Audio file (WAV/MP3)
    │
    ▼
generate_audio_response()
    ├─ STT.transcribe(audio_path) → transcript text
    │       (if transcript is a backchannel → _resume_speech(); return ("neutral", "[RESUMED]", transcript))
    ├─ save user transcript to HistoryManager (same as generate_response)
    ├─ inject date + memory context (same as generate_response)
    ├─ if transcript available: LLM.chat(transcript, system_prompt, history)
    │   else:                   LLM.chat_audio(audio_path, system_prompt, history)
    ├─ save assistant message to HistoryManager
    └─ return (mood, message, transcript)  ← always a 3-tuple

Note: generate_audio_response() runs the full pipeline inline — it does not call generate_response() internally. The two methods share the same logic but are maintained separately. One behavioral difference: generate_audio_response() does not emit EventCategory.OUTPUT for the LLM response turn.
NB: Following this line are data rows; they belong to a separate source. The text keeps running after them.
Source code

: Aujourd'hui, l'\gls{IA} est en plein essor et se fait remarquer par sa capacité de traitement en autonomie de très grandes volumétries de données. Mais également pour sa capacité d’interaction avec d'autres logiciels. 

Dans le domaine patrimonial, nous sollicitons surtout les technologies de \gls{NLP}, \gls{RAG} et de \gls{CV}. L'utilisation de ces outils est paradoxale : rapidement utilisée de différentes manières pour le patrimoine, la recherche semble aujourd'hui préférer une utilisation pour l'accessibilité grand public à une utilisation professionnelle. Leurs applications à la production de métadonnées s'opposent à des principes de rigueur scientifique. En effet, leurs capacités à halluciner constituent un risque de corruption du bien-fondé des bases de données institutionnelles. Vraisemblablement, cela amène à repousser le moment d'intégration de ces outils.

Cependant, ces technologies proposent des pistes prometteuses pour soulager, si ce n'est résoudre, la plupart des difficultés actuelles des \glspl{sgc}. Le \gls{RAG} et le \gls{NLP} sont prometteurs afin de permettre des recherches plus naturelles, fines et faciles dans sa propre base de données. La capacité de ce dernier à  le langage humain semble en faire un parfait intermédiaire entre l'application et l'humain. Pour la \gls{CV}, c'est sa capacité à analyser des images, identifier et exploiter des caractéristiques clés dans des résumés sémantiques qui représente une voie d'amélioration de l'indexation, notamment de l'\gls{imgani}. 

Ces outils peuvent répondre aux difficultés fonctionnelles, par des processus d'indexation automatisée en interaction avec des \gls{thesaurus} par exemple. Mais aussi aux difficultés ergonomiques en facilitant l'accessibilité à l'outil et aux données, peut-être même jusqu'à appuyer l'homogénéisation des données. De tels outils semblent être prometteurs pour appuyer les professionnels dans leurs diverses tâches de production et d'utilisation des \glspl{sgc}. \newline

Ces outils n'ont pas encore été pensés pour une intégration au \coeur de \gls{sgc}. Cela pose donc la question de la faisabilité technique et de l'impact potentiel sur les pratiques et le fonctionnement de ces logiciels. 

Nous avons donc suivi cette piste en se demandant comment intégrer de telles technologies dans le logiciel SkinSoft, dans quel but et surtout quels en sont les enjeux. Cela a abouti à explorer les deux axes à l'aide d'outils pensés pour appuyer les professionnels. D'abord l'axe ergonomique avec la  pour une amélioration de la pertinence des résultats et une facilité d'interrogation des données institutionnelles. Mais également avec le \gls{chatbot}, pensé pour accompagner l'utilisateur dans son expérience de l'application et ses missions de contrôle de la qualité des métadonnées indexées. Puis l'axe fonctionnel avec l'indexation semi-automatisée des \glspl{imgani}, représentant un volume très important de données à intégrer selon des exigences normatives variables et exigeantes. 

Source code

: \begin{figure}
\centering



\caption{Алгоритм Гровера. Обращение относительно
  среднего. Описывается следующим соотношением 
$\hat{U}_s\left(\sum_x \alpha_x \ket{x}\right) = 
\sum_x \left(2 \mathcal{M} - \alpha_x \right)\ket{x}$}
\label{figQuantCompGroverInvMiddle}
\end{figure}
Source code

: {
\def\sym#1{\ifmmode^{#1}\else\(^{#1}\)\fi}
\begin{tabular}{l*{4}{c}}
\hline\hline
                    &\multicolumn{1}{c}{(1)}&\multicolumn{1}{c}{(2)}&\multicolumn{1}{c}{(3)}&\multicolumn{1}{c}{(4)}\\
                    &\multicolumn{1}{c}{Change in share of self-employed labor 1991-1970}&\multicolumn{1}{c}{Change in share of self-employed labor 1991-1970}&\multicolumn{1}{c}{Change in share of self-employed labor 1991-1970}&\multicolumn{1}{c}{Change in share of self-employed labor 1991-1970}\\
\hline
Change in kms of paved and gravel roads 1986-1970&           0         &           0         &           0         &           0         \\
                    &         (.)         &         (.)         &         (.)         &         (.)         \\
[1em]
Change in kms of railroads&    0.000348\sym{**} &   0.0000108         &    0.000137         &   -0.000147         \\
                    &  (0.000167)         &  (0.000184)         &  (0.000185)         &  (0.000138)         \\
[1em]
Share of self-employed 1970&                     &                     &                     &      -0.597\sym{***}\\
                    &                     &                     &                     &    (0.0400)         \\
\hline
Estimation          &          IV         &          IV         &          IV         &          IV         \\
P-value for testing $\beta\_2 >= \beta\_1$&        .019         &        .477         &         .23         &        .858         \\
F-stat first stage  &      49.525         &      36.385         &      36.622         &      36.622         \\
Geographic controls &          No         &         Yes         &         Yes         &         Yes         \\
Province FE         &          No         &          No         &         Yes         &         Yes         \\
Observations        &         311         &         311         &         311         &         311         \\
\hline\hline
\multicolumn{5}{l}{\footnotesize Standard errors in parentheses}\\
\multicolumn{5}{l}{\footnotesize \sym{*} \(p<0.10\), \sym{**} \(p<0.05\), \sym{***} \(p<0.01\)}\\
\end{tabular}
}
However, when invoked via POST /audio, the endpoint separately schedules perform_output_task(), which does emit a TTS OUTPUT event — so audio responses are visible in the Brain Activity feed when using the web API. They are invisible only if generate_audio_response() is called directly without a subsequent perform_output_task().

Discord Voice Path

TERMINAL

Discord voice data (Opus stream)
    │  [VoiceManager.js — Node.js bot — prism-media OpusDecoder → PCM → WAV]
    ▼
POST /discord/audio  (multipart — WAV + username + flush_buffer)
    │
    ▼
brain.process_discord_interaction()
    ├─ STT.transcribe() → transcript
    ├─ buffer aggregation: all callers within 300 ms window (BUFFER_WINDOW)
    │       are merged into one LLM context to handle simultaneous speakers
    ├─ generate_response(combined_text)
    ├─ TTS.generate_audio() → numpy array → WAV bytes → base64 → JSON response
    └─ _perform_visual_only_task(mood, message, duration)
            └─ animates OBS avatar + text bubble WITHOUT local audio playback
               (audio plays in Discord channel instead)
    │
    ▼
VoiceManager: decode base64 → Readable stream → AudioPlayer

Opus decoding happens entirely in Node.js. The Python side only ever receives a WAV file.

Configuration System

File: src/core/config.py

BrainConfig is a Python @dataclass that:

Sets sensible defaults for every field.
On __post_init__, automatically loads config.json from the project root.
Has a save_to_file() method used by the web API for persistent config updates.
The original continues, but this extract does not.